[Document images with source code]

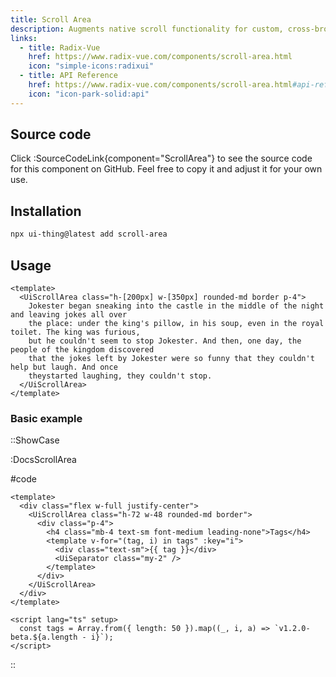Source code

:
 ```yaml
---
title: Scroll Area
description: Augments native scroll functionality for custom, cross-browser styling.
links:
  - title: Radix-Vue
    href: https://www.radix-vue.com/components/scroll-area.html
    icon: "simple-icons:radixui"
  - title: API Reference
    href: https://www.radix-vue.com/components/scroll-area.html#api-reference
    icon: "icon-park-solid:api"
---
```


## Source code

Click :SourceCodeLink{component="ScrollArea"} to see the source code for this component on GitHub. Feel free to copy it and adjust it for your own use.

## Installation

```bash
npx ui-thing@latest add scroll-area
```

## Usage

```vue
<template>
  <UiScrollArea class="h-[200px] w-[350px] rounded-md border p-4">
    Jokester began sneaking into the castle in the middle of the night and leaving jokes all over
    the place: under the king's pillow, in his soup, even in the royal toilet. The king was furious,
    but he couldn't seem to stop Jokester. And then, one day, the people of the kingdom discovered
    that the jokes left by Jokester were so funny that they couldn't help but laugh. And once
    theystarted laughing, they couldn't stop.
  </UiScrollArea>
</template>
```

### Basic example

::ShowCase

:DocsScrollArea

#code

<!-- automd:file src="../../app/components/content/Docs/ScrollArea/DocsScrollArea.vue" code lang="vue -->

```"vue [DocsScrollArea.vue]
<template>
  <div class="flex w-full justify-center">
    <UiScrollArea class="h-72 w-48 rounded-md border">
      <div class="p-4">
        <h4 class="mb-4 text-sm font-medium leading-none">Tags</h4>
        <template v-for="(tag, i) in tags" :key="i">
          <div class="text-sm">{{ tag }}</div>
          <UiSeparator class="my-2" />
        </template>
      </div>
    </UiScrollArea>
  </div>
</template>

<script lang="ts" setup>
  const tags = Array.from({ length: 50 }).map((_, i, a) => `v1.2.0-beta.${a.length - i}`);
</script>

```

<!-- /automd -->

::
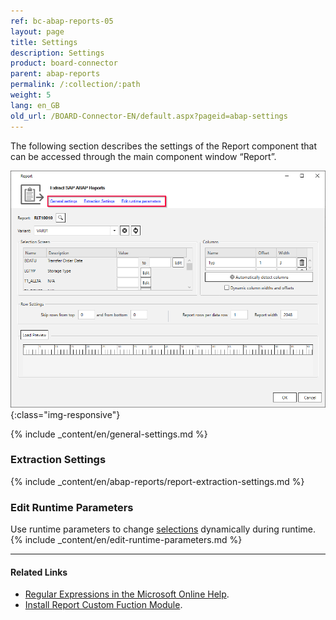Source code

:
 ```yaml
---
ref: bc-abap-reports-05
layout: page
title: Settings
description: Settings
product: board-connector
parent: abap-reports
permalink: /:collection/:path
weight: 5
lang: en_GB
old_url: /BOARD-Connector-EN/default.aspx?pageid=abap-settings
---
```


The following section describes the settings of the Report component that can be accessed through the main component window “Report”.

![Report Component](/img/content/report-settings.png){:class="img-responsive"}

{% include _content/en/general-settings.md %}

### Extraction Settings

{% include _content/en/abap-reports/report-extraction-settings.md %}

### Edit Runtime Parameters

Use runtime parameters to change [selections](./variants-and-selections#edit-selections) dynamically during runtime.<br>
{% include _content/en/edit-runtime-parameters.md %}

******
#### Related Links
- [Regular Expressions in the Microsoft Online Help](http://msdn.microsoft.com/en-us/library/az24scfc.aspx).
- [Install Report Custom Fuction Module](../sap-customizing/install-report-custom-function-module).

==

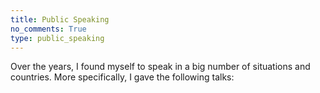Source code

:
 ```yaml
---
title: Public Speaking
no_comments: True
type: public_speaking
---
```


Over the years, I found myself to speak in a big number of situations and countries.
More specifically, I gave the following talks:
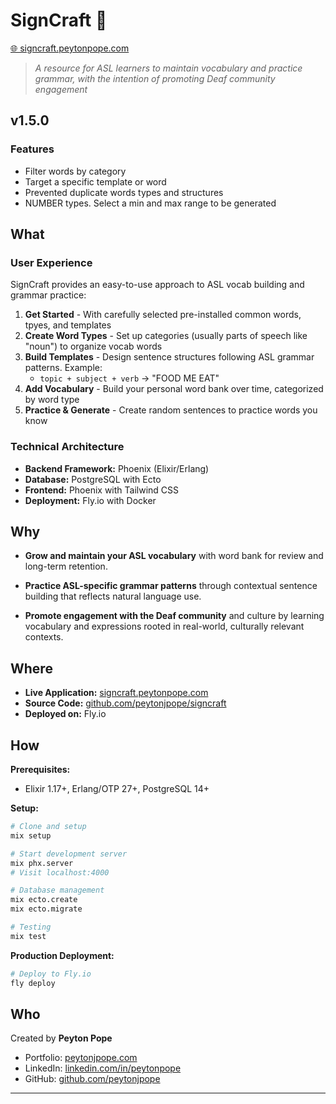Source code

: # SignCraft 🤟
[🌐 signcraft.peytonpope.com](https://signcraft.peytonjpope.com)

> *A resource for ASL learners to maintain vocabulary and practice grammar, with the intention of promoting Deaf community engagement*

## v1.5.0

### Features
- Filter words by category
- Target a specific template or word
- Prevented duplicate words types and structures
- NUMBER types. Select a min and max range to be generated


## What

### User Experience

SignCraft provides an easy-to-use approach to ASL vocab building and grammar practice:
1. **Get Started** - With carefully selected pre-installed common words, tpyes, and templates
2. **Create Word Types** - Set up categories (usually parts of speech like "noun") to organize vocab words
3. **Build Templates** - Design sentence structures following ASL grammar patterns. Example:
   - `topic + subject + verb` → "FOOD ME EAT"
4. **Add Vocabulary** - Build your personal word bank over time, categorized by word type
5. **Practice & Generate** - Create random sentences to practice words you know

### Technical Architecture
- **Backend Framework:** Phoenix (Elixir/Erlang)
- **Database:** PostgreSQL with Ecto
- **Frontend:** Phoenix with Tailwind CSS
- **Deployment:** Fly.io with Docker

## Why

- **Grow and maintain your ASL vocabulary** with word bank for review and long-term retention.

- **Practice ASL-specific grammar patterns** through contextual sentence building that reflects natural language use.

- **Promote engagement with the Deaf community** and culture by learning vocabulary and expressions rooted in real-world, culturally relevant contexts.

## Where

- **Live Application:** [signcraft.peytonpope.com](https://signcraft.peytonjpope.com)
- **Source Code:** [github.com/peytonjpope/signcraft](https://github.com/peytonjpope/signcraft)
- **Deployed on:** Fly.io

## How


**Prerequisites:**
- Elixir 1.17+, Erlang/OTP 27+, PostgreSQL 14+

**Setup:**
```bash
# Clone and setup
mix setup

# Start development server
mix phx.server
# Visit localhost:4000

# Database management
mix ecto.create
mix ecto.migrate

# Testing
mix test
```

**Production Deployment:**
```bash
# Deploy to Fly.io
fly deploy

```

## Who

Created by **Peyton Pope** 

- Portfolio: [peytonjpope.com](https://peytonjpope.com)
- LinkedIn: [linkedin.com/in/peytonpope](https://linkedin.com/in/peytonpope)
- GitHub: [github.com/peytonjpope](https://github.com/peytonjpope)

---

### Task goal
Print, without alteration, only the lines above between the one holding "- Filter words by category" and the one holding "### Technical Architecture", inclusive.

### Worked solution
- Filter words by category
- Target a specific template or word
- Prevented duplicate words types and structures
- NUMBER types. Select a min and max range to be generated


## What

### User Experience

SignCraft provides an easy-to-use approach to ASL vocab building and grammar practice:
1. **Get Started** - With carefully selected pre-installed common words, tpyes, and templates
2. **Create Word Types** - Set up categories (usually parts of speech like "noun") to organize vocab words
3. **Build Templates** - Design sentence structures following ASL grammar patterns. Example:
   - `topic + subject + verb` → "FOOD ME EAT"
4. **Add Vocabulary** - Build your personal word bank over time, categorized by word type
5. **Practice & Generate** - Create random sentences to practice words you know

### Technical Architecture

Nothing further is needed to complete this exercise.